When you reply, transcribe every line of the data below exactly.
*** Records provided
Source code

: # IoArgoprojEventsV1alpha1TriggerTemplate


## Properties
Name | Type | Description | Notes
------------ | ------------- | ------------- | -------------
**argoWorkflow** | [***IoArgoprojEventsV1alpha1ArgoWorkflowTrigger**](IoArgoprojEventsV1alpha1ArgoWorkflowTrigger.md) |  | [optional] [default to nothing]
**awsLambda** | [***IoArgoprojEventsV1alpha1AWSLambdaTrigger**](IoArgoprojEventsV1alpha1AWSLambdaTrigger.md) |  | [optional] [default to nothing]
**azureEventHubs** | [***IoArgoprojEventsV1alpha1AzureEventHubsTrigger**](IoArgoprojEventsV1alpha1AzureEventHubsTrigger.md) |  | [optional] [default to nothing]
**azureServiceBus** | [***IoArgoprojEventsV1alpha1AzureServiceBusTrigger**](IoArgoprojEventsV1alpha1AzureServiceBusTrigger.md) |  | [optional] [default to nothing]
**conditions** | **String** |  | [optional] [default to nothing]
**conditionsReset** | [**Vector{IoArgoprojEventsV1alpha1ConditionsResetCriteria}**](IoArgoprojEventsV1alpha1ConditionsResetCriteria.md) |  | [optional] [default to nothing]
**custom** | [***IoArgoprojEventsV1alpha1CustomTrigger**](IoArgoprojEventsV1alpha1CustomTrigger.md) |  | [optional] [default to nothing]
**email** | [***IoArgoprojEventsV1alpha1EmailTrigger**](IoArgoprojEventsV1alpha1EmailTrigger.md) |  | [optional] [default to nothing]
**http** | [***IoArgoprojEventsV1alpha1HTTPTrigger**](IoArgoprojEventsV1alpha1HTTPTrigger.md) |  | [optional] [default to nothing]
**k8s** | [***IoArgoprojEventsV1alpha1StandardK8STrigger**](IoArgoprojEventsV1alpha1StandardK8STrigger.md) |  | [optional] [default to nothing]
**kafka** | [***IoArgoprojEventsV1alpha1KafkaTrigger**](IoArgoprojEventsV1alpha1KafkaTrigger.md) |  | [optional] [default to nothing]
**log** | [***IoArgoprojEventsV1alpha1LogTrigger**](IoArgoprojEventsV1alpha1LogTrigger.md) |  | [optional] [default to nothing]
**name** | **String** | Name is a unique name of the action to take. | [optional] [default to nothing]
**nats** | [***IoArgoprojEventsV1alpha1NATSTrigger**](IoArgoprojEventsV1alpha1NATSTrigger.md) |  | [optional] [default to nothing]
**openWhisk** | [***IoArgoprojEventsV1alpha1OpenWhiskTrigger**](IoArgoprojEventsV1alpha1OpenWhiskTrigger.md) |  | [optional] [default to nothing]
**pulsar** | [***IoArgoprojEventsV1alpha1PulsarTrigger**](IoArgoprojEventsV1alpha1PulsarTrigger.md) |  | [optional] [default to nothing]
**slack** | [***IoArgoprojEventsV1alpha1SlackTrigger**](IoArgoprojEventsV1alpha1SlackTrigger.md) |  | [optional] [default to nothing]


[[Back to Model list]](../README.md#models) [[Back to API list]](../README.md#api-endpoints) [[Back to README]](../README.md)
******
**Output for this task:**
Source code

: # IoArgoprojEventsV1alpha1TriggerTemplate


## Properties
Name | Type | Description | Notes
------------ | ------------- | ------------- | -------------
**argoWorkflow** | [***IoArgoprojEventsV1alpha1ArgoWorkflowTrigger**](IoArgoprojEventsV1alpha1ArgoWorkflowTrigger.md) |  | [optional] [default to nothing]
**awsLambda** | [***IoArgoprojEventsV1alpha1AWSLambdaTrigger**](IoArgoprojEventsV1alpha1AWSLambdaTrigger.md) |  | [optional] [default to nothing]
**azureEventHubs** | [***IoArgoprojEventsV1alpha1AzureEventHubsTrigger**](IoArgoprojEventsV1alpha1AzureEventHubsTrigger.md) |  | [optional] [default to nothing]
**azureServiceBus** | [***IoArgoprojEventsV1alpha1AzureServiceBusTrigger**](IoArgoprojEventsV1alpha1AzureServiceBusTrigger.md) |  | [optional] [default to nothing]
**conditions** | **String** |  | [optional] [default to nothing]
**conditionsReset** | [**Vector{IoArgoprojEventsV1alpha1ConditionsResetCriteria}**](IoArgoprojEventsV1alpha1ConditionsResetCriteria.md) |  | [optional] [default to nothing]
**custom** | [***IoArgoprojEventsV1alpha1CustomTrigger**](IoArgoprojEventsV1alpha1CustomTrigger.md) |  | [optional] [default to nothing]
**email** | [***IoArgoprojEventsV1alpha1EmailTrigger**](IoArgoprojEventsV1alpha1EmailTrigger.md) |  | [optional] [default to nothing]
**http** | [***IoArgoprojEventsV1alpha1HTTPTrigger**](IoArgoprojEventsV1alpha1HTTPTrigger.md) |  | [optional] [default to nothing]
**k8s** | [***IoArgoprojEventsV1alpha1StandardK8STrigger**](IoArgoprojEventsV1alpha1StandardK8STrigger.md) |  | [optional] [default to nothing]
**kafka** | [***IoArgoprojEventsV1alpha1KafkaTrigger**](IoArgoprojEventsV1alpha1KafkaTrigger.md) |  | [optional] [default to nothing]
**log** | [***IoArgoprojEventsV1alpha1LogTrigger**](IoArgoprojEventsV1alpha1LogTrigger.md) |  | [optional] [default to nothing]
**name** | **String** | Name is a unique name of the action to take. | [optional] [default to nothing]
**nats** | [***IoArgoprojEventsV1alpha1NATSTrigger**](IoArgoprojEventsV1alpha1NATSTrigger.md) |  | [optional] [default to nothing]
**openWhisk** | [***IoArgoprojEventsV1alpha1OpenWhiskTrigger**](IoArgoprojEventsV1alpha1OpenWhiskTrigger.md) |  | [optional] [default to nothing]
**pulsar** | [***IoArgoprojEventsV1alpha1PulsarTrigger**](IoArgoprojEventsV1alpha1PulsarTrigger.md) |  | [optional] [default to nothing]
**slack** | [***IoArgoprojEventsV1alpha1SlackTrigger**](IoArgoprojEventsV1alpha1SlackTrigger.md) |  | [optional] [default to nothing]


[[Back to Model list]](../README.md#models) [[Back to API list]](../README.md#api-endpoints) [[Back to README]](../README.md)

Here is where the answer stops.